___ Provided information ___

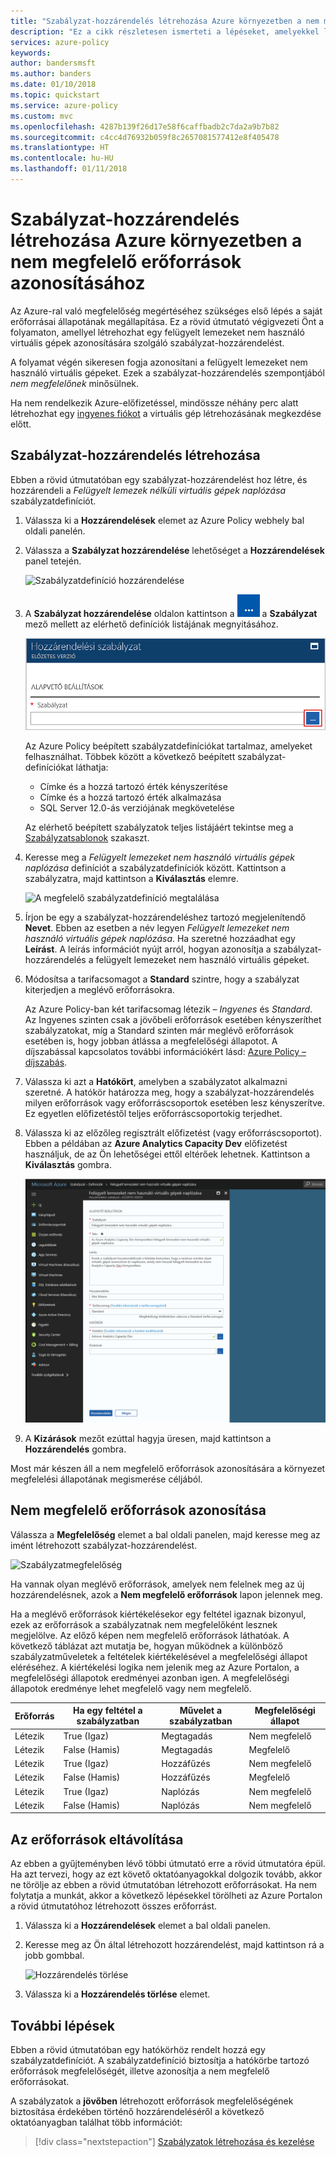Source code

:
 ```yaml
---
title: "Szabályzat-hozzárendelés létrehozása Azure környezetben a nem megfelelő erőforrások azonosításához | Microsoft Docs"
description: "Ez a cikk részletesen ismerteti a lépéseket, amelyekkel létrehozhat egy szabályzatdefiníciót a nem megfelelő erőforrások azonosítására."
services: azure-policy
keywords: 
author: bandersmsft
ms.author: banders
ms.date: 01/10/2018
ms.topic: quickstart
ms.service: azure-policy
ms.custom: mvc
ms.openlocfilehash: 4287b139f26d17e58f6caffbadb2c7da2a9b7b82
ms.sourcegitcommit: c4cc4d76932b059f8c2657081577412e8f405478
ms.translationtype: HT
ms.contentlocale: hu-HU
ms.lasthandoff: 01/11/2018
---
```

# <a name="create-a-policy-assignment-to-identify-non-compliant-resources-in-your-azure-environment"></a>Szabályzat-hozzárendelés létrehozása Azure környezetben a nem megfelelő erőforrások azonosításához
Az Azure-ral való megfelelőség megértéséhez szükséges első lépés a saját erőforrásai állapotának megállapítása. Ez a rövid útmutató végigvezeti Önt a folyamaton, amellyel létrehozhat egy felügyelt lemezeket nem használó virtuális gépek azonosítására szolgáló szabályzat-hozzárendelést.

A folyamat végén sikeresen fogja azonosítani a felügyelt lemezeket nem használó virtuális gépeket. Ezek a szabályzat-hozzárendelés szempontjából *nem megfelelőnek* minősülnek.

Ha nem rendelkezik Azure-előfizetéssel, mindössze néhány perc alatt létrehozhat egy [ingyenes fiókot](https://azure.microsoft.com/free/?WT.mc_id=A261C142F) a virtuális gép létrehozásának megkezdése előtt.

## <a name="create-a-policy-assignment"></a>Szabályzat-hozzárendelés létrehozása

Ebben a rövid útmutatóban egy szabályzat-hozzárendelést hoz létre, és hozzárendeli a *Felügyelt lemezek nélküli virtuális gépek naplózása* szabályzatdefiníciót.

1. Válassza ki a **Hozzárendelések** elemet az Azure Policy webhely bal oldali panelén.
2. Válassza a **Szabályzat hozzárendelése** lehetőséget a **Hozzárendelések** panel tetején.

   ![Szabályzatdefiníció hozzárendelése](media/assign-policy-definition/select-assign-policy.png)

3. A **Szabályzat hozzárendelése** oldalon kattintson a ![Szabályzatdefiníció gombra](media/assign-policy-definition/definitions-button.png) a **Szabályzat** mező mellett az elérhető definíciók listájának megnyitásához.

   ![Elérhető szabályzatdefiníciók megnyitása](media/assign-policy-definition/open-policy-definitions.png)

   Az Azure Policy beépített szabályzatdefiníciókat tartalmaz, amelyeket felhasználhat. Többek között a következő beépített szabályzat-definíciókat láthatja:

   - Címke és a hozzá tartozó érték kényszerítése
   - Címke és a hozzá tartozó érték alkalmazása
   - SQL Server 12.0-ás verziójának megkövetelése

    Az elérhető beépített szabályzatok teljes listájáért tekintse meg a [Szabályzatsablonok](json-samples.md) szakaszt.

4. Keresse meg a *Felügyelt lemezeket nem használó virtuális gépek naplózása* definíciót a szabályzatdefiníciók között. Kattintson a szabályzatra, majd kattintson a **Kiválasztás** elemre.

   ![A megfelelő szabályzatdefiníció megtalálása](media/assign-policy-definition/select-available-definition.png)

5. Írjon be egy a szabályzat-hozzárendeléshez tartozó megjelenítendő **Nevet**. Ebben az esetben a név legyen *Felügyelt lemezeket nem használó virtuális gépek naplózása*. Ha szeretné hozzáadhat egy **Leírást**. A leírás információt nyújt arról, hogyan azonosítja a szabályzat-hozzárendelés a felügyelt lemezeket nem használó virtuális gépeket.
6. Módosítsa a tarifacsomagot a **Standard** szintre, hogy a szabályzat kiterjedjen a meglévő erőforrásokra.

   Az Azure Policy-ban két tarifacsomag létezik – *Ingyenes* és *Standard*. Az Ingyenes szinten csak a jövőbeli erőforrások esetében kényszeríthet szabályzatokat, míg a Standard szinten már meglévő erőforrások esetében is, hogy jobban átlássa a megfelelőségi állapotot. A díjszabással kapcsolatos további információkért lásd: [Azure Policy – díjszabás](https://azure.microsoft.com/pricing/details/azure-policy/).

7. Válassza ki azt a **Hatókört**, amelyben a szabályzatot alkalmazni szeretné.  A hatókör határozza meg, hogy a szabályzat-hozzárendelés milyen erőforrások vagy erőforráscsoportok esetében lesz kényszerítve. Ez egyetlen előfizetéstől teljes erőforráscsoportokig terjedhet.
8. Válassza ki az előzőleg regisztrált előfizetést (vagy erőforráscsoportot). Ebben a példában az **Azure Analytics Capacity Dev** előfizetést használjuk, de az Ön lehetőségei ettől eltérőek lehetnek. Kattintson a **Kiválasztás** gombra.

   ![A megfelelő szabályzatdefiníció megtalálása](media/assign-policy-definition/assign-policy.png)

9. A **Kizárások** mezőt ezúttal hagyja üresen, majd kattintson a **Hozzárendelés** gombra.

Most már készen áll a nem megfelelő erőforrások azonosítására a környezet megfelelési állapotának megismerése céljából.

## <a name="identify-non-compliant-resources"></a>Nem megfelelő erőforrások azonosítása

Válassza a **Megfelelőség** elemet a bal oldali panelen, majd keresse meg az imént létrehozott szabályzat-hozzárendelést.

![Szabályzatmegfelelőség](media/assign-policy-definition/policy-compliance.png)

Ha vannak olyan meglévő erőforrások, amelyek nem felelnek meg az új hozzárendelésnek, azok a **Nem megfelelő erőforrások** lapon jelennek meg.

Ha a meglévő erőforrások kiértékelésekor egy feltétel igaznak bizonyul, ezek az erőforrások a szabályzatnak nem megfelelőként lesznek megjelölve. Az előző képen nem megfelelő erőforrások láthatóak. A következő táblázat azt mutatja be, hogyan működnek a különböző szabályzatműveletek a feltételek kiértékelésével a megfelelőségi állapot eléréséhez. A kiértékelési logika nem jelenik meg az Azure Portalon, a megfelelőségi állapotok eredményei azonban igen. A megfelelőségi állapotok eredménye lehet megfelelő vagy nem megfelelő.

|Erőforrás  |Ha egy feltétel a szabályzatban  |Művelet a szabályzatban   |Megfelelőségi állapot  |
|-----------|---------|---------|---------|
|Létezik     |True (Igaz)     |Megtagadás     |Nem megfelelő |
|Létezik     |False (Hamis)    |Megtagadás     |Megfelelő     |
|Létezik     |True (Igaz)     |Hozzáfűzés   |Nem megfelelő |
|Létezik     |False (Hamis)    |Hozzáfűzés   |Megfelelő     |
|Létezik     |True (Igaz)     |Naplózás    |Nem megfelelő |
|Létezik     |False (Hamis)    |Naplózás    |Nem megfelelő |

## <a name="clean-up-resources"></a>Az erőforrások eltávolítása

Az ebben a gyűjteményben lévő többi útmutató erre a rövid útmutatóra épül. Ha azt tervezi, hogy az ezt követő oktatóanyagokkal dolgozik tovább, akkor ne törölje az ebben a rövid útmutatóban létrehozott erőforrásokat. Ha nem folytatja a munkát, akkor a következő lépésekkel törölheti az Azure Portalon a rövid útmutatóhoz létrehozott összes erőforrást.
1. Válassza ki a **Hozzárendelések** elemet a bal oldali panelen.
2. Keresse meg az Ön által létrehozott hozzárendelést, majd kattintson rá a jobb gombbal.

   ![Hozzárendelés törlése](media/assign-policy-definition/delete-assignment.png)

3.  Válassza ki a **Hozzárendelés törlése** elemet.

## <a name="next-steps"></a>További lépések

Ebben a rövid útmutatóban egy hatókörhöz rendelt hozzá egy szabályzatdefiníciót. A szabályzatdefiníció biztosítja a hatókörbe tartozó erőforrások megfelelőségét, illetve azonosítja a nem megfelelő erőforrásokat.

A szabályzatok a **jövőben** létrehozott erőforrások megfelelőségének biztosítása érdekében történő hozzárendeléséről a következő oktatóanyagban találhat több információt:

> [!div class="nextstepaction"]
> [Szabályzatok létrehozása és kezelése](./create-manage-policy.md)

___

-- Activity --
Set down only the lines running from the line with "2. Keresse meg" to the end of the entries above, both included, exactly as they stand.

-- Solution to the exercise --
2. Keresse meg az Ön által létrehozott hozzárendelést, majd kattintson rá a jobb gombbal.

   ![Hozzárendelés törlése](media/assign-policy-definition/delete-assignment.png)

3.  Válassza ki a **Hozzárendelés törlése** elemet.

## <a name="next-steps"></a>További lépések

Ebben a rövid útmutatóban egy hatókörhöz rendelt hozzá egy szabályzatdefiníciót. A szabályzatdefiníció biztosítja a hatókörbe tartozó erőforrások megfelelőségét, illetve azonosítja a nem megfelelő erőforrásokat.

A szabályzatok a **jövőben** létrehozott erőforrások megfelelőségének biztosítása érdekében történő hozzárendeléséről a következő oktatóanyagban találhat több információt:

> [!div class="nextstepaction"]
> [Szabályzatok létrehozása és kezelése](./create-manage-policy.md)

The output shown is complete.